The irrevocable undertakings entered into by the Chromex Directors also extend  
to Chromex Shares which they may acquire on exercise of their rights under the  
Chromex Share Options. Chromex Directors hold options over, in aggregate,       
5,975,000 Chromex Shares under the Chromex Share Options. The number of Chromex 
Shares which each individual Chromex Director is entitled to acquire under these
option arrangements is 3,300,000 in respect of Russell Lamming, 600,000 in      
respect of Brian Moritz and 2,075,000 in respect of Graham Stacey.              

Under the terms of the Langa Trust Convertible Loan Subscription Agreement,     
Langa Trust is entitled to subscribe for Chromex Shares in respect of the       
outstanding principal and accrued interest under the Langa Trust Convertible    
Loan at a strike price of 22 pence per Chromex Share, converted at the          
prevailing ZAR/£ exchange rate with such subscription price being discharged by 
ceding Langa Trust's repayment right under the Langa Trust Convertible Loan.    
Langa Trust has given an irrevocable undertaking to exercise its subscription   
rights under the Langa Trust Convertible Loan Subscription Agreement and accept 
the Offer in respect of the resulting Chromex Shares acquired by it, after the  
Offer has been declared or otherwise becomes unconditional in all respects. On  
the basis of the five day average ZAR/£ exchange rate on the date immediately   
preceding the date of this Announcement, the number of Chromex Shares which     
would be issued to Langa Trust were it to have subscribed on the date           
immediately preceding the date of this Announcement would be 9,049,239. The     
exact number of Chromex Shares to which Langa Trust will become entitled will   
depend on the timing of the subscription and the ZAR/£ exchange rate at that    
time.                                                                           

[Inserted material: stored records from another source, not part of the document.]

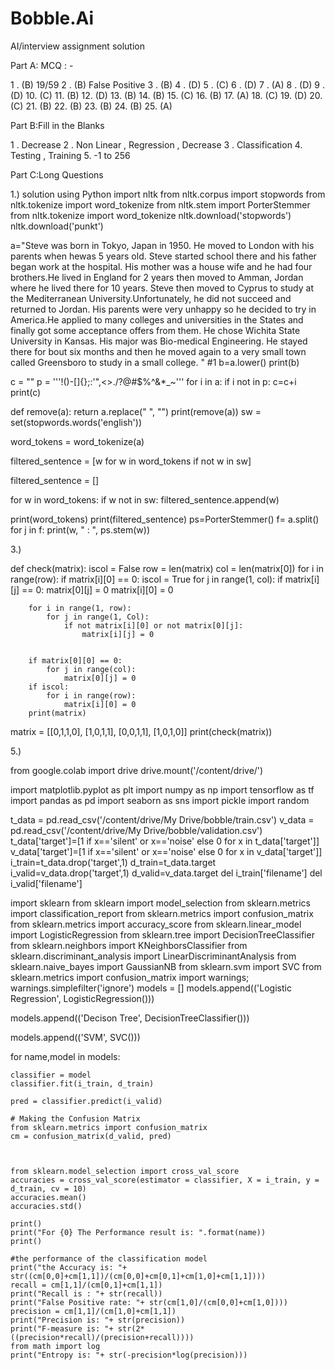 # Bobble.Ai
AI/interview assignment solution

Part A: MCQ : -

1 . (B) 19/59
2 . (B) False Positive
3 . (B)
4 . (D) 
5 . (C)
6 . (D)
7 . (A)
8 . (D)
9 . (D)
10. (C)
11. (B)
12. (D)
13. (B)
14. (B)
15. (C)
16. (B)
17. (A)
18. (C)
19. (D)
20. (C)
21. (B)
22. (B)
23. (B)
24. (B)
25. (A)

Part B:Fill in the Blanks

1 . Decrease
2 . Non Linear , Regression , Decrease
3 . Classification
4.  Testing , Training
5. -1 to 256

Part C:Long Questions

1.) solution using Python
import nltk
from nltk.corpus import stopwords 
from nltk.tokenize import word_tokenize
from nltk.stem import PorterStemmer 
from nltk.tokenize import word_tokenize 
nltk.download('stopwords')
nltk.download('punkt')


a="Steve was born in Tokyo, Japan in 1950. He moved to London with his parents when hewas 5 years old. Steve started school there and his father began work at the hospital. His mother was a house wife and he had four brothers.He lived in England for 2 years then moved to Amman, Jordan where he lived there for 10 years. Steve then moved to Cyprus to study at the Mediterranean University.Unfortunately, he did not succeed and returned to Jordan. His parents were very unhappy so he decided to try in America.He applied to many colleges and universities in the States and finally got some acceptance offers from them. He chose Wichita State University in Kansas. His major was Bio-medical Engineering. He stayed there for bout six months and then he moved again to a very small town called Greensboro to study in a small college. "
#1
b=a.lower()
print(b)

c = ""
p = '''!()-[]{};:'"\,<>./?@#$%^&*_~'''
for i in a:
   if i not in p:
       c=c+i
print(c)

def remove(a): 
    return a.replace(" ", "") 
print(remove(a)) 
sw = set(stopwords.words('english')) 
  
word_tokens = word_tokenize(a) 
  
filtered_sentence = [w for w in word_tokens if not w in sw] 
  
filtered_sentence = [] 
  
for w in word_tokens: 
    if w not in sw:
        filtered_sentence.append(w) 
  
print(word_tokens) 
print(filtered_sentence)
ps=PorterStemmer()
f= a.split()
for j in f: 
    print(w, " : ", ps.stem(w))


3.)

def check(matrix):
        iscol = False
        row = len(matrix)
        col = len(matrix[0])
        for i in range(row):
            if matrix[i][0] == 0:
                iscol = True
            for j in range(1, col):
                if matrix[i][j]  == 0:
                    matrix[0][j] = 0
                    matrix[i][0] = 0

        for i in range(1, row):
            for j in range(1, Col):
                if not matrix[i][0] or not matrix[0][j]:
                    matrix[i][j] = 0


        if matrix[0][0] == 0:
            for j in range(col):
                matrix[0][j] = 0
        if iscol:
            for i in range(row):
                matrix[i][0] = 0
        print(matrix)
matrix = [[0,1,1,0],
[1,0,1,1],
[0,0,1,1],
[1,0,1,0]]
print(check(matrix))

5.)


from google.colab import drive
drive.mount('/content/drive/')

import matplotlib.pyplot as plt
import numpy as np
import tensorflow as tf
import pandas as pd
import seaborn as sns
import pickle
import random

t_data = pd.read_csv('/content/drive/My Drive/bobble/train.csv')
v_data = pd.read_csv('/content/drive/My Drive/bobble/validation.csv')
t_data['target']=[1 if x=='silent' or x=='noise'  else 0 for x in t_data['target']]
v_data['target']=[1 if x=='silent' or x=='noise'  else 0 for x in v_data['target']]
i_train=t_data.drop('target',1)
d_train=t_data.target
i_valid=v_data.drop('target',1)
d_valid=v_data.target
del i_train['filename']
del i_valid['filename']

import sklearn
from sklearn import model_selection
from sklearn.metrics import classification_report
from sklearn.metrics import confusion_matrix
from sklearn.metrics import accuracy_score
from sklearn.linear_model import LogisticRegression
from sklearn.tree import DecisionTreeClassifier
from sklearn.neighbors import KNeighborsClassifier
from sklearn.discriminant_analysis import LinearDiscriminantAnalysis
from sklearn.naive_bayes import GaussianNB
from sklearn.svm import SVC
from sklearn.metrics import confusion_matrix
import warnings; warnings.simplefilter('ignore') 
models = []
models.append(('Logistic Regression', LogisticRegression()))

models.append(('Decison Tree', DecisionTreeClassifier()))

models.append(('SVM', SVC()))

for name,model in models:
    
    
    classifier = model
    classifier.fit(i_train, d_train)

    pred = classifier.predict(i_valid)

    # Making the Confusion Matrix
    from sklearn.metrics import confusion_matrix
    cm = confusion_matrix(d_valid, pred)

   
  
    from sklearn.model_selection import cross_val_score
    accuracies = cross_val_score(estimator = classifier, X = i_train, y = d_train, cv = 10)
    accuracies.mean()
    accuracies.std()
    
    print()
    print("For {0} The Performance result is: ".format(name))
    print()

    #the performance of the classification model
    print("the Accuracy is: "+ str((cm[0,0]+cm[1,1])/(cm[0,0]+cm[0,1]+cm[1,0]+cm[1,1])))
    recall = cm[1,1]/(cm[0,1]+cm[1,1])
    print("Recall is : "+ str(recall))
    print("False Positive rate: "+ str(cm[1,0]/(cm[0,0]+cm[1,0])))
    precision = cm[1,1]/(cm[1,0]+cm[1,1])
    print("Precision is: "+ str(precision))
    print("F-measure is: "+ str(2*((precision*recall)/(precision+recall))))
    from math import log
    print("Entropy is: "+ str(-precision*log(precision)))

The Langa Trust, Shia Trust and Phax Trust are connected to Spruce Management,  
which is interested in 32,675,000 Chromex Shares, representing 36.7 per cent. of
the current issued share capital of Chromex.                                    

These irrevocable undertakings will lapse only if the Offer Document is not     
despatched to Chromex Shareholders on or before the date that is 28 days after  
the date of this Announcement or such later date as may be agreed by the Panel  
or if the Offer lapses or is withdrawn provided that the reason for such lapse  
or withdrawal is not because Synergy Africa has elected to implement the Offer  
by way of a scheme of arrangement.                                              



                                  APPENDIX IV                                   
                                  DEFINITIONS                                   

Save where otherwise stated, for the purpose of this Announcement,              
"subsidiary'', "subsidiary undertaking'', "associated undertaking'' and         
"undertaking'' shall be construed in accordance with the Act.                   

In this Announcement, the singular includes the plural and vice versa, unless   
the context otherwise requires. All references to time in this Announcement are 
to London time.                                                                 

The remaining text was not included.